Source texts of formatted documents
——————

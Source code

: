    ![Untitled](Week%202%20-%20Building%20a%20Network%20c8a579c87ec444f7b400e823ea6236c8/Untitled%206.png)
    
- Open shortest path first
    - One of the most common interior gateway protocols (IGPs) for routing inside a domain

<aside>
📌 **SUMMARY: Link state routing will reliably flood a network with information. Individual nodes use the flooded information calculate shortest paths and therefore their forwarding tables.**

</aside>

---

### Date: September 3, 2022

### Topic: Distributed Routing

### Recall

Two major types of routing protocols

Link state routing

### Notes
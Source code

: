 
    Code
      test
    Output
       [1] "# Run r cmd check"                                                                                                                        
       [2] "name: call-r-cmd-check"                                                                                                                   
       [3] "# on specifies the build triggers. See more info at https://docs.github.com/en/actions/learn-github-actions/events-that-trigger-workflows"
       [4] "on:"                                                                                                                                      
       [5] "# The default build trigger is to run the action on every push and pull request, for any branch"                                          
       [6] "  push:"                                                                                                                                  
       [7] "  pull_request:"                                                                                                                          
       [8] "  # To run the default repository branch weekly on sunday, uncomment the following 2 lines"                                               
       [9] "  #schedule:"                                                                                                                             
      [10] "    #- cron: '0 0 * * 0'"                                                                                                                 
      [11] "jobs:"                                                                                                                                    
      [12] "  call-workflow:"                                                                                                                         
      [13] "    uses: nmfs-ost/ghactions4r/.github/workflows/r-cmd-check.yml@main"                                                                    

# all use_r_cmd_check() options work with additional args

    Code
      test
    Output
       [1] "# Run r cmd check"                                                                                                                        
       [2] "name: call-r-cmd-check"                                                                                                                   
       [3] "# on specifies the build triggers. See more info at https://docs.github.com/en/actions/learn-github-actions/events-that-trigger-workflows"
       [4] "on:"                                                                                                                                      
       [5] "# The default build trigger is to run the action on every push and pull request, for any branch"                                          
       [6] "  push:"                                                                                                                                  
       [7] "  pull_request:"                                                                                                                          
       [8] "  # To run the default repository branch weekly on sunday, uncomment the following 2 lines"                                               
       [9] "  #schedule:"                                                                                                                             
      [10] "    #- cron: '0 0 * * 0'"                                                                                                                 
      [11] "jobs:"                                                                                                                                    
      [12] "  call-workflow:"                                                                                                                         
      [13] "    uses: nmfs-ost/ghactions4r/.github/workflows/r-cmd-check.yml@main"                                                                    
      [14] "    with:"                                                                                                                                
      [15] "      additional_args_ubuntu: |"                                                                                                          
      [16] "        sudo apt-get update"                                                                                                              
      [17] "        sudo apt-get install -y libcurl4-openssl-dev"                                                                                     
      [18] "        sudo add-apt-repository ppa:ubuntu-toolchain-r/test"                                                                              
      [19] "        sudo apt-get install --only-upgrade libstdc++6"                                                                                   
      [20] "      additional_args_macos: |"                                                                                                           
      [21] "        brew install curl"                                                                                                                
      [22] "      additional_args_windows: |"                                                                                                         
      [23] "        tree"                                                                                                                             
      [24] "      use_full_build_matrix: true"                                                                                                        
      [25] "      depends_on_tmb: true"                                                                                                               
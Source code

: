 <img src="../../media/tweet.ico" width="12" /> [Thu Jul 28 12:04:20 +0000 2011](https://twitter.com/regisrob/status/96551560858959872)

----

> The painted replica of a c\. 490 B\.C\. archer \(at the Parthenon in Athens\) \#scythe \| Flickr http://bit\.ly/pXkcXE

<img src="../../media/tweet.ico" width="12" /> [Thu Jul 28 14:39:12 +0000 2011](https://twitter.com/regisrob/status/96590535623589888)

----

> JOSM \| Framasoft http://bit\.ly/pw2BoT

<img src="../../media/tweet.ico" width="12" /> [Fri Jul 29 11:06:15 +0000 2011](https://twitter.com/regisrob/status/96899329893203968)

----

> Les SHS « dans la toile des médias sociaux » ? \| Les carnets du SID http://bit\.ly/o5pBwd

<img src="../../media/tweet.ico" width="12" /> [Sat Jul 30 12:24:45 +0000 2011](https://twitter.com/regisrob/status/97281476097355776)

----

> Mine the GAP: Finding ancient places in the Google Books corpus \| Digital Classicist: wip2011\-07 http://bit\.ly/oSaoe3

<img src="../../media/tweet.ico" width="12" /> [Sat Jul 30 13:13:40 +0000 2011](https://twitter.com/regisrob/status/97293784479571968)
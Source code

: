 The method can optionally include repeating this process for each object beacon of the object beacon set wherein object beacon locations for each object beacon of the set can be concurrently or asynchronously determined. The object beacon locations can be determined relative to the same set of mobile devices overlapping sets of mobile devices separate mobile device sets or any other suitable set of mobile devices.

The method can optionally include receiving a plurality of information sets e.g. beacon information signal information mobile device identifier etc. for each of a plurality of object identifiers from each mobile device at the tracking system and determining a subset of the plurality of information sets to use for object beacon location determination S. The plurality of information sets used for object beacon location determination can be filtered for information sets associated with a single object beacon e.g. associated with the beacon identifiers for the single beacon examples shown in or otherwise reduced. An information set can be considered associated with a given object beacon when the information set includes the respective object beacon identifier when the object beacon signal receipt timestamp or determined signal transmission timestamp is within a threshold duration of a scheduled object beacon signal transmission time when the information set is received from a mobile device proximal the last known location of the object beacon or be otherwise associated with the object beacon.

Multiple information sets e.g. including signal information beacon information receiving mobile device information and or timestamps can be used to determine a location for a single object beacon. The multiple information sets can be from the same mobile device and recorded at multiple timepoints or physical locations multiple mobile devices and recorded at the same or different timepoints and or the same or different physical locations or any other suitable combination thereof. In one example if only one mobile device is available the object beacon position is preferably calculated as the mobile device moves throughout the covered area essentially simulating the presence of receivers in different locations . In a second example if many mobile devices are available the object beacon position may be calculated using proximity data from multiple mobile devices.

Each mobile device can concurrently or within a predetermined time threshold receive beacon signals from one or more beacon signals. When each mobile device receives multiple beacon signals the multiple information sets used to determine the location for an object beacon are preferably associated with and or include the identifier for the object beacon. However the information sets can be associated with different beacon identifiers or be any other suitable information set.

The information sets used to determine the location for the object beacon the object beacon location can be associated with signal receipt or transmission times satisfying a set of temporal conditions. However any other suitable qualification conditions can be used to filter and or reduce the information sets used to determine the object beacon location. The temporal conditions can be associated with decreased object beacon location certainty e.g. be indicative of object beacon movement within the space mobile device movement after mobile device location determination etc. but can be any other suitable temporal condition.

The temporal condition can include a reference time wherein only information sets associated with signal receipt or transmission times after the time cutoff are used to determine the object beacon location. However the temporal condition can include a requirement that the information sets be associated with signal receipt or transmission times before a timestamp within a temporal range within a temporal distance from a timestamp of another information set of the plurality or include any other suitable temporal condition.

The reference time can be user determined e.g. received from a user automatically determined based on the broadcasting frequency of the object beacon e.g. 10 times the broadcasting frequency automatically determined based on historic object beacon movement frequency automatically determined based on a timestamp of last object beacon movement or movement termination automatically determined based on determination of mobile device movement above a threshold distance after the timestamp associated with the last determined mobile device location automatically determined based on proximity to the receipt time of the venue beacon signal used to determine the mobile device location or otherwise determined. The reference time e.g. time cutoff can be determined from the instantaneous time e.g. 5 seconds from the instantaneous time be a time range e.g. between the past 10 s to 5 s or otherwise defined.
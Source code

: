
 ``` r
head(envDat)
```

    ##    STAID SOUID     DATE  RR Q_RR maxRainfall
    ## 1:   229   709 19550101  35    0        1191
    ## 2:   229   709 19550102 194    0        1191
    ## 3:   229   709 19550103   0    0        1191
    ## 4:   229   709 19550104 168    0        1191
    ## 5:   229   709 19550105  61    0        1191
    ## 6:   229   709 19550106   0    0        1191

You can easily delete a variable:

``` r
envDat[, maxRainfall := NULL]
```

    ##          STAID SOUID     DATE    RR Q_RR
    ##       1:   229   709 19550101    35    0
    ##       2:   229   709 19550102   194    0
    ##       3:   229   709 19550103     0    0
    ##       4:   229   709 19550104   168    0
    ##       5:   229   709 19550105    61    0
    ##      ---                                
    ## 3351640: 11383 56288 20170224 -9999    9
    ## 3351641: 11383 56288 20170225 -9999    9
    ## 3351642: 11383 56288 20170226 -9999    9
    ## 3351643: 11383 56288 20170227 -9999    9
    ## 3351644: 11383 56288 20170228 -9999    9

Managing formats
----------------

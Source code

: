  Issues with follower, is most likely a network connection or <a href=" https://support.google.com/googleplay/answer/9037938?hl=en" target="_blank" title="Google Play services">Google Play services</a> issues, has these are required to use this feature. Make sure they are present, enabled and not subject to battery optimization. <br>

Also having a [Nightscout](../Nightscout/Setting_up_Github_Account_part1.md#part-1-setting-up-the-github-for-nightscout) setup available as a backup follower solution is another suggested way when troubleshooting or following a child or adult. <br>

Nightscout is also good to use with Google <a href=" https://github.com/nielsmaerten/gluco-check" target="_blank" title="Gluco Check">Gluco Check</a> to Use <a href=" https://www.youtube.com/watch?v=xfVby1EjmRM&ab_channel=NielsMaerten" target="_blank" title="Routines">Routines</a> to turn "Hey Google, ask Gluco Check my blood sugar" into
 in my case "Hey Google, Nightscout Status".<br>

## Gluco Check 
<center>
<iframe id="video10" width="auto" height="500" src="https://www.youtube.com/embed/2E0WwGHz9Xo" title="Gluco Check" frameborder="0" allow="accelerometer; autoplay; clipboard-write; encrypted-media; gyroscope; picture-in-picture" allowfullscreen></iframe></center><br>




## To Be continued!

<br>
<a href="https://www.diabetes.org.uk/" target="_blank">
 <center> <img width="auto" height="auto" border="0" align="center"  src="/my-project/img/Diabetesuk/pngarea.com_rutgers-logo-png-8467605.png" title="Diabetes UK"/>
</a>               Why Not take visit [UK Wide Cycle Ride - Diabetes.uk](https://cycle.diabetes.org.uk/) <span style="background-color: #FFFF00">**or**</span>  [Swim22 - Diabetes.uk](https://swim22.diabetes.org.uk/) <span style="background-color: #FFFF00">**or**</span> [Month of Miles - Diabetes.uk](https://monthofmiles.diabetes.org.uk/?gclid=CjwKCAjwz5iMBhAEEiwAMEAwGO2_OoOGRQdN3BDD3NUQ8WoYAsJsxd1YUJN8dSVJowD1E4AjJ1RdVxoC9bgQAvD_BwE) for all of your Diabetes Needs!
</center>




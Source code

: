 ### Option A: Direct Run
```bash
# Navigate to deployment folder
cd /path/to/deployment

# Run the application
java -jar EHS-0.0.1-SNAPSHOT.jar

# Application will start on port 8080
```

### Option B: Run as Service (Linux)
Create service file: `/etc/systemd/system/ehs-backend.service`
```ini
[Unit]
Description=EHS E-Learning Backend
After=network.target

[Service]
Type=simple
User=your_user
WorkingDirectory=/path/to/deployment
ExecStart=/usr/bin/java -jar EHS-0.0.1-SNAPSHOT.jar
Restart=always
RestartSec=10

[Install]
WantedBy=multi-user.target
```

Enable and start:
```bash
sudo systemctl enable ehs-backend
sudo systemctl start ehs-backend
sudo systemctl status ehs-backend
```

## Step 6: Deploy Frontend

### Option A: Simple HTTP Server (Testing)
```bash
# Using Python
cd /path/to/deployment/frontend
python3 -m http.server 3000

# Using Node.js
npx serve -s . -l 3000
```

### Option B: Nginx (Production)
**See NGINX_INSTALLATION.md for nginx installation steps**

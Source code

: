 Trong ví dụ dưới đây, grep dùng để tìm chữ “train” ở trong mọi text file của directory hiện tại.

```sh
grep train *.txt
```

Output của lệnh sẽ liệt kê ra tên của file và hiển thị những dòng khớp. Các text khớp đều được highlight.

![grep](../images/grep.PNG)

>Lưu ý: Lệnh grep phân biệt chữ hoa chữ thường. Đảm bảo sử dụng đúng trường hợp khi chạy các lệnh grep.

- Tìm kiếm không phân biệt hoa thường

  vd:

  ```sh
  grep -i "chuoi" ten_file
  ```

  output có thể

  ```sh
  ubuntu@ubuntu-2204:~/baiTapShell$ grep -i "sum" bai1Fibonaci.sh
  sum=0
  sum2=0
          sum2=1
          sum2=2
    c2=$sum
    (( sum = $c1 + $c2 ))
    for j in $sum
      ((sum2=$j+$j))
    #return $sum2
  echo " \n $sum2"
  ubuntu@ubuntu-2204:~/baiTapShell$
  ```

——————

Tally the lines of the entries that carry the word "maxRainfall" and say only that number.

2